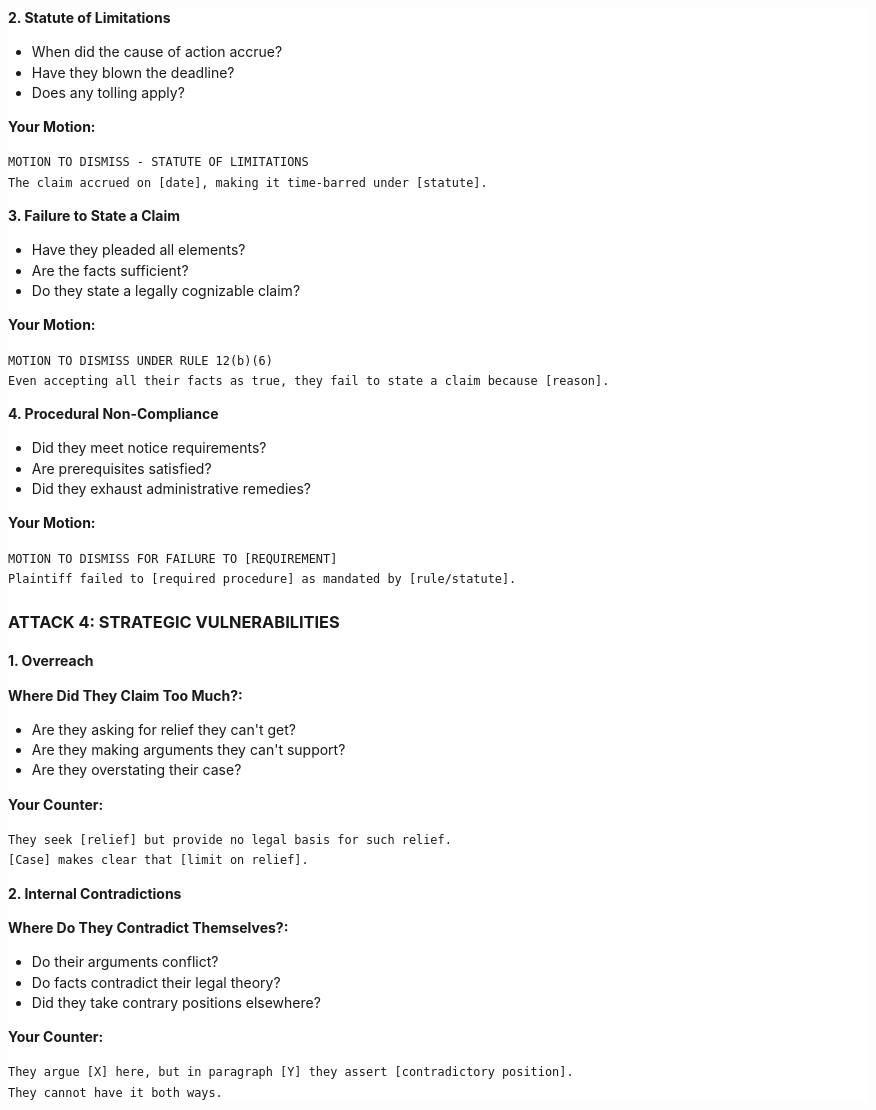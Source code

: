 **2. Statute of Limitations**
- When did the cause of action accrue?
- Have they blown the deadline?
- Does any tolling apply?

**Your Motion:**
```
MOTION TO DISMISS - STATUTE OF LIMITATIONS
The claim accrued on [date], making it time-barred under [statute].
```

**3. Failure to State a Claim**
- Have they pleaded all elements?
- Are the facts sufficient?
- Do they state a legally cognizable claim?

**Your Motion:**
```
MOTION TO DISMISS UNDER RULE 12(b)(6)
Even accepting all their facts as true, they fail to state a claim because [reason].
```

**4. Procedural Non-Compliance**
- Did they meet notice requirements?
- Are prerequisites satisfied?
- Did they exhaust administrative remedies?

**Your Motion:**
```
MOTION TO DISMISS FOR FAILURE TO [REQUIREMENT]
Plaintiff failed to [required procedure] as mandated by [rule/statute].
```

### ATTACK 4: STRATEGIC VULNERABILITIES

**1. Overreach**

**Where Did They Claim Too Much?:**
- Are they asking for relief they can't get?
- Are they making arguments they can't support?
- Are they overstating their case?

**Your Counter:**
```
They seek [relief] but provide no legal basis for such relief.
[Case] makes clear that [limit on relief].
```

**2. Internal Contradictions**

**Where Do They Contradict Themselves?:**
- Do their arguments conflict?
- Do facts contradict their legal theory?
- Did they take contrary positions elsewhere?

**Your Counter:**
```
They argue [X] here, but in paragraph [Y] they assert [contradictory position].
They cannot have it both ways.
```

════════

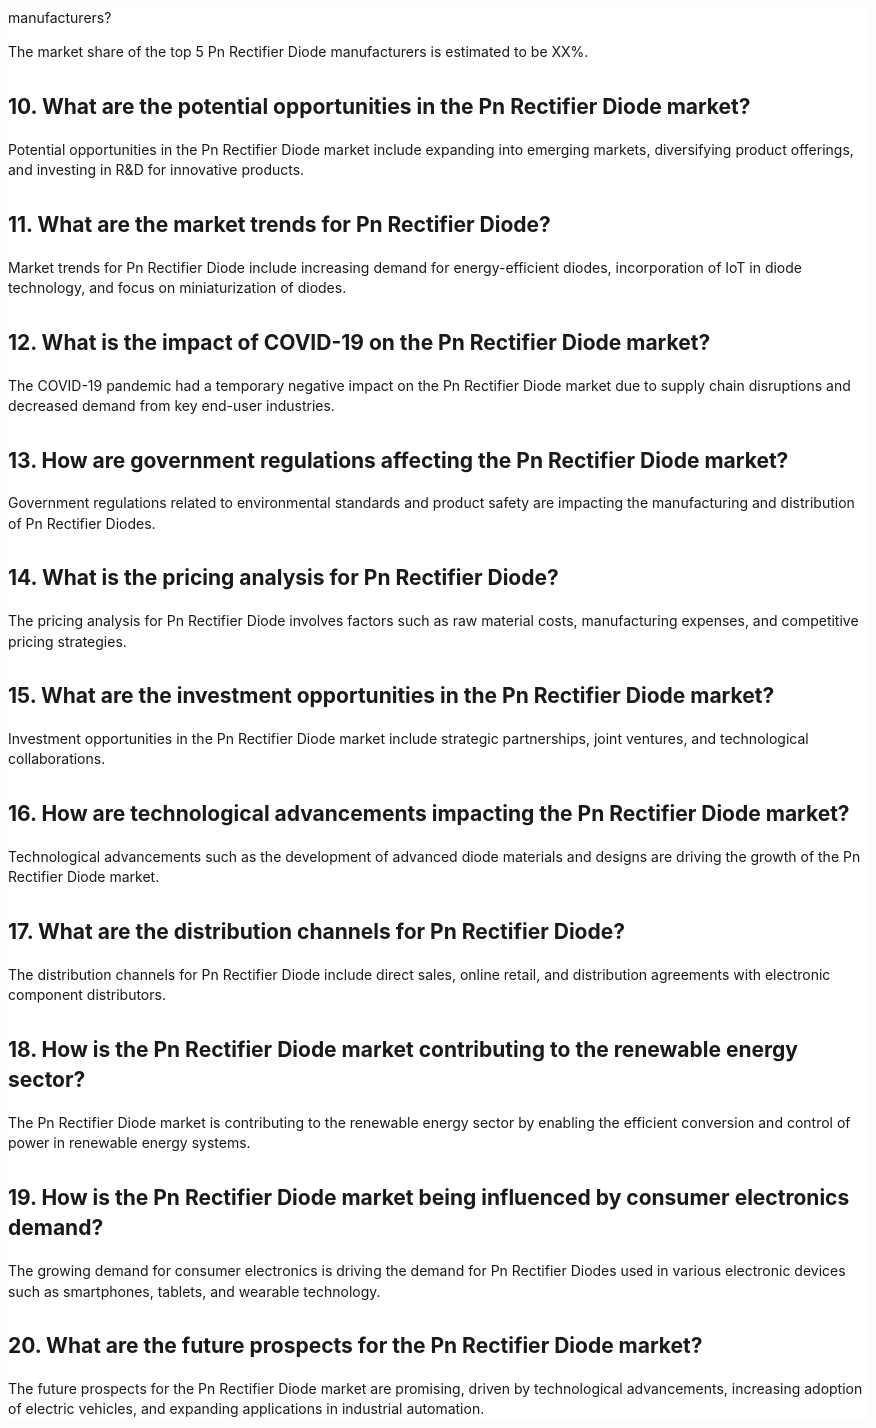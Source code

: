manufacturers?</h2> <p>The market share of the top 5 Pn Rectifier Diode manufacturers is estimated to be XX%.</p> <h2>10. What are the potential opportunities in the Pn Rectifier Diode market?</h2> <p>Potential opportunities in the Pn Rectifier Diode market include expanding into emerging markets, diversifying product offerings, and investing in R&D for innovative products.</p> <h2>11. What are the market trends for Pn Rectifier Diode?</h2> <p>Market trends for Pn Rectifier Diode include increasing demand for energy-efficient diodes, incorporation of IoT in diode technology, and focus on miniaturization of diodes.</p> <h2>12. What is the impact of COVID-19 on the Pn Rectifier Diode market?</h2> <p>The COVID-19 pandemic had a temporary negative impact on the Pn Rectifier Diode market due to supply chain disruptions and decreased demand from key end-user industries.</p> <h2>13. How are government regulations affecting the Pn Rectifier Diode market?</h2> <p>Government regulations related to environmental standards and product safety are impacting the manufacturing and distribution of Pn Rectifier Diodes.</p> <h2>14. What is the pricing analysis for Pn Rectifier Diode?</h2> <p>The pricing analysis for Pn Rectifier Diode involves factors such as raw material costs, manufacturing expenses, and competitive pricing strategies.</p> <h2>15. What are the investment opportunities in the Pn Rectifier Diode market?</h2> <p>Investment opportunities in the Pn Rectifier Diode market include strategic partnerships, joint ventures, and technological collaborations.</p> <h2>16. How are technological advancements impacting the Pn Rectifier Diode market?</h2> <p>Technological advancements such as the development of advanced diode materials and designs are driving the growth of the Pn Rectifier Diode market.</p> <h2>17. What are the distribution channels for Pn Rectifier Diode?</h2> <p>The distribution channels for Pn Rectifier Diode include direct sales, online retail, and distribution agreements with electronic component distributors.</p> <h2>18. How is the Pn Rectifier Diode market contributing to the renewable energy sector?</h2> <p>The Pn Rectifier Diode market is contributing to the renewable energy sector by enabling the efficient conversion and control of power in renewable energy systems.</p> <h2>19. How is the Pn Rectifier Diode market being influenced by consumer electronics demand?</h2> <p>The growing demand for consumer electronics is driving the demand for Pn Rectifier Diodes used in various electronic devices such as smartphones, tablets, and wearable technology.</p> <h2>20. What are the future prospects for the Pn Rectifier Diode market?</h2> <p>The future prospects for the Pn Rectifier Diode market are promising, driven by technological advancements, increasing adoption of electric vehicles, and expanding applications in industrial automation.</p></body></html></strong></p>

════════

● What you have to do
Take from the listing above each line that contains the string "facts".

● Task response
- Are the facts sufficient?
Even accepting all their facts as true, they fail to state a claim because [reason].
- Do facts contradict their legal theory?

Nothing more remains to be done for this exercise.